** WORK ORDER **
Copy each line of the entries that contains the word "anything".

────────────────────

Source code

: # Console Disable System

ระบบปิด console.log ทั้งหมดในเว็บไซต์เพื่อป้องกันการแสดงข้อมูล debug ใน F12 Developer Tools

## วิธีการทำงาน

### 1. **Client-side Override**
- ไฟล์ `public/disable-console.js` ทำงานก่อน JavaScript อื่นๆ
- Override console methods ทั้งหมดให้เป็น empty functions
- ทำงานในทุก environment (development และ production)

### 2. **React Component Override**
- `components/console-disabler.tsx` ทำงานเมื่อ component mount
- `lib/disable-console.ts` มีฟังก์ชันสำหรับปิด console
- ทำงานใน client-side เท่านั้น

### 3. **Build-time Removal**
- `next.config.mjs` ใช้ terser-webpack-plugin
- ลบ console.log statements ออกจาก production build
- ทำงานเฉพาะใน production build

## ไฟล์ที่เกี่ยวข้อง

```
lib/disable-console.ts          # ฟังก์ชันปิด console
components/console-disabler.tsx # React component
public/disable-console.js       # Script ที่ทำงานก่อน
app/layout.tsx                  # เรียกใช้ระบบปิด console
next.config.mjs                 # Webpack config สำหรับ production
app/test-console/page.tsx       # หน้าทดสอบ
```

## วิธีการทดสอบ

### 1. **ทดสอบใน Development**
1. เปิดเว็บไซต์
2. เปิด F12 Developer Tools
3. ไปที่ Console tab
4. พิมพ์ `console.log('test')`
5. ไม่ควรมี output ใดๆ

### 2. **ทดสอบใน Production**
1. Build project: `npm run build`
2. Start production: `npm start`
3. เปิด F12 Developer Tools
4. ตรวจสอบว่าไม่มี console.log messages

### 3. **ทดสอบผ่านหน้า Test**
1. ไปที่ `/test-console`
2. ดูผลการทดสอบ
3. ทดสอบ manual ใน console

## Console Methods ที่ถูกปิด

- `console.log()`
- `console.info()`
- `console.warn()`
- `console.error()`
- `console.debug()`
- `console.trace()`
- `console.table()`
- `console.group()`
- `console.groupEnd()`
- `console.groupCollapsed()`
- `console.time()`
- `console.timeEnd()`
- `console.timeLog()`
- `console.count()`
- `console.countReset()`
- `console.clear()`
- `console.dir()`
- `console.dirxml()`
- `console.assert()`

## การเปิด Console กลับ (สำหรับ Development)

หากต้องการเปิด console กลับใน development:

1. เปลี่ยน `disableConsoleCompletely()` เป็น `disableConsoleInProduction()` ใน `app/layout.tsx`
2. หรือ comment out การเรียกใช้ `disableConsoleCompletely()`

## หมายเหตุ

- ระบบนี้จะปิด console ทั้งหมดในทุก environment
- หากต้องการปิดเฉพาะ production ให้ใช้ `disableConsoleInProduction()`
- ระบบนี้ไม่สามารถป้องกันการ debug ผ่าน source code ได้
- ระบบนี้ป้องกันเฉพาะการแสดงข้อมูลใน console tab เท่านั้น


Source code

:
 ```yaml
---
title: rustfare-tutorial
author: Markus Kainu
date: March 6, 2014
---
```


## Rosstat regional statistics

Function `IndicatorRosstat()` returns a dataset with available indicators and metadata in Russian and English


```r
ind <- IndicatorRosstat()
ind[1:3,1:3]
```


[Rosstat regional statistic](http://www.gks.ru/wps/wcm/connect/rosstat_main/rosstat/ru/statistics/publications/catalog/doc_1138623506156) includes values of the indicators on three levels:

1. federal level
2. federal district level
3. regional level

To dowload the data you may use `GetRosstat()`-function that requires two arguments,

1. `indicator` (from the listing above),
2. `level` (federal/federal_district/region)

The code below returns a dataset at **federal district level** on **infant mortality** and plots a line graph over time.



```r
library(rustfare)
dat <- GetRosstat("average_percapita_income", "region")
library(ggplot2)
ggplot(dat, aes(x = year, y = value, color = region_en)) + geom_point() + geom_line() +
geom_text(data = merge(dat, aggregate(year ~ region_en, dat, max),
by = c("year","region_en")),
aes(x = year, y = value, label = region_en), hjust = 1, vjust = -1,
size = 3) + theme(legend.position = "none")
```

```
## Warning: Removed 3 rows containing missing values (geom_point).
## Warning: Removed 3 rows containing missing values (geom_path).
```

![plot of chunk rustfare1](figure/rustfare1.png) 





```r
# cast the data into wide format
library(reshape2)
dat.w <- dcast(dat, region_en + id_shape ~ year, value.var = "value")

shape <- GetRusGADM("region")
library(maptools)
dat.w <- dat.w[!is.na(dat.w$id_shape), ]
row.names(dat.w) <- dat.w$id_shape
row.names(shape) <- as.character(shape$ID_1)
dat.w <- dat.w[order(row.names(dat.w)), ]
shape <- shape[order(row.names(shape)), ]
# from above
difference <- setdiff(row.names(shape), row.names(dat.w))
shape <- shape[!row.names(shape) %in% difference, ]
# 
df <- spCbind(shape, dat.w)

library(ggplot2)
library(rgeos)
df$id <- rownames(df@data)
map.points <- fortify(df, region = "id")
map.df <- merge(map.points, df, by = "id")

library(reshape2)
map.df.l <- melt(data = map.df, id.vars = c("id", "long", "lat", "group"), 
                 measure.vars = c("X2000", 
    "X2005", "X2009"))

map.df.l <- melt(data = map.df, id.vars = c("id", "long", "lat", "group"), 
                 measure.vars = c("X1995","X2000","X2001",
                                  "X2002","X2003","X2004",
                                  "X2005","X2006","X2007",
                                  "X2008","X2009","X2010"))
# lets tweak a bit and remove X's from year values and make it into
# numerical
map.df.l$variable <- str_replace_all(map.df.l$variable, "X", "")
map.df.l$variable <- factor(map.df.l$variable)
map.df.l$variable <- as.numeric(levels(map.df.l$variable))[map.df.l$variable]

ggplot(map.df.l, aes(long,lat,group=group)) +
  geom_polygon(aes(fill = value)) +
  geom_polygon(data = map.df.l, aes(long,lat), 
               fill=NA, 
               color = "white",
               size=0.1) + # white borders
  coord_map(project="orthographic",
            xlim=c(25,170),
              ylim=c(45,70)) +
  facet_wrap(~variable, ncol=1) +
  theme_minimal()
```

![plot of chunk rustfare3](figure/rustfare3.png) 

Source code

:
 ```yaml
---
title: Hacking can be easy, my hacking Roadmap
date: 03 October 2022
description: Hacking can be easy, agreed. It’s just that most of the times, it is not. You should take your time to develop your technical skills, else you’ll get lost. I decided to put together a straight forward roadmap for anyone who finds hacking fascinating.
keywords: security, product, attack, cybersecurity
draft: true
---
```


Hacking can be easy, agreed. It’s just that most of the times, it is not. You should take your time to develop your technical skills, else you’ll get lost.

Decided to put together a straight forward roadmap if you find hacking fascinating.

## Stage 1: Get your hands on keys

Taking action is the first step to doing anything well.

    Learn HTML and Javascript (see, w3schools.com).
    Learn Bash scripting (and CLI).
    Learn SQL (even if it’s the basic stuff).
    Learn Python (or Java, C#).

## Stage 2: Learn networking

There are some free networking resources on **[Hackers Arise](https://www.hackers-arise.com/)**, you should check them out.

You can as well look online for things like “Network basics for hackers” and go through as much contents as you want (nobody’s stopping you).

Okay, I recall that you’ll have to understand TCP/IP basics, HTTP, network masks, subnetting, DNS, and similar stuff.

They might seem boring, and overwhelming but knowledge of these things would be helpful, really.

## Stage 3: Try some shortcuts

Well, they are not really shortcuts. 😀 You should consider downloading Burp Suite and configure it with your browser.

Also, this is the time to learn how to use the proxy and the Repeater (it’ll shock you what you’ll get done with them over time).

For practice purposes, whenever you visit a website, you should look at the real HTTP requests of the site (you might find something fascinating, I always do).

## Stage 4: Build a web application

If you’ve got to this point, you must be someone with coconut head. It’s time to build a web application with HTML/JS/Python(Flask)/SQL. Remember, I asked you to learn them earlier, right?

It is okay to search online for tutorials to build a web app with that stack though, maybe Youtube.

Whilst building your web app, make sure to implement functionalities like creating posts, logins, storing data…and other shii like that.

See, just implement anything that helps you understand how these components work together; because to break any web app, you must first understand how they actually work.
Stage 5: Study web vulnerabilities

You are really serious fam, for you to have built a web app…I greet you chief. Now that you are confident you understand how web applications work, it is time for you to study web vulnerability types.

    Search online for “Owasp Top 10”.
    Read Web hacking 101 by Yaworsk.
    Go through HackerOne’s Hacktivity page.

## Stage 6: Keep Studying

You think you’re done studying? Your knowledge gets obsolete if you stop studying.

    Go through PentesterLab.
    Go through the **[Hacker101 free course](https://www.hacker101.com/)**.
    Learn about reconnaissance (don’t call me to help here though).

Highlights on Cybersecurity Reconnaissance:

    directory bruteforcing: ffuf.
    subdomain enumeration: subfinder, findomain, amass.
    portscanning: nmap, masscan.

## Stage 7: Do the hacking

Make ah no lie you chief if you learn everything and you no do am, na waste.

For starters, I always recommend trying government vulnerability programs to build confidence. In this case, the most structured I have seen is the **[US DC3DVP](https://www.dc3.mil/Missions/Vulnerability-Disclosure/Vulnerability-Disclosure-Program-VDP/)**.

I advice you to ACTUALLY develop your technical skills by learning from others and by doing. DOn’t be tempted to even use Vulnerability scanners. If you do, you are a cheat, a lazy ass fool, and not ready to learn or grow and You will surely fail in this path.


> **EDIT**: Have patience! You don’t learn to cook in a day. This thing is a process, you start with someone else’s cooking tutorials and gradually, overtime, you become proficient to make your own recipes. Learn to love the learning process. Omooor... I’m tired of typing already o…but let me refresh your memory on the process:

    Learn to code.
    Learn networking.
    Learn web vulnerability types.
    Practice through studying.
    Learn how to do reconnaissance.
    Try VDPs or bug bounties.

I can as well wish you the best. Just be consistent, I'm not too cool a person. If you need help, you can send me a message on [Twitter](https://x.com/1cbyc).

────────────────────

** RESULT FOR THIS TASK **
Taking action is the first step to doing anything well.
See, just implement anything that helps you understand how these components work together; because to break any web app, you must first understand how they actually work.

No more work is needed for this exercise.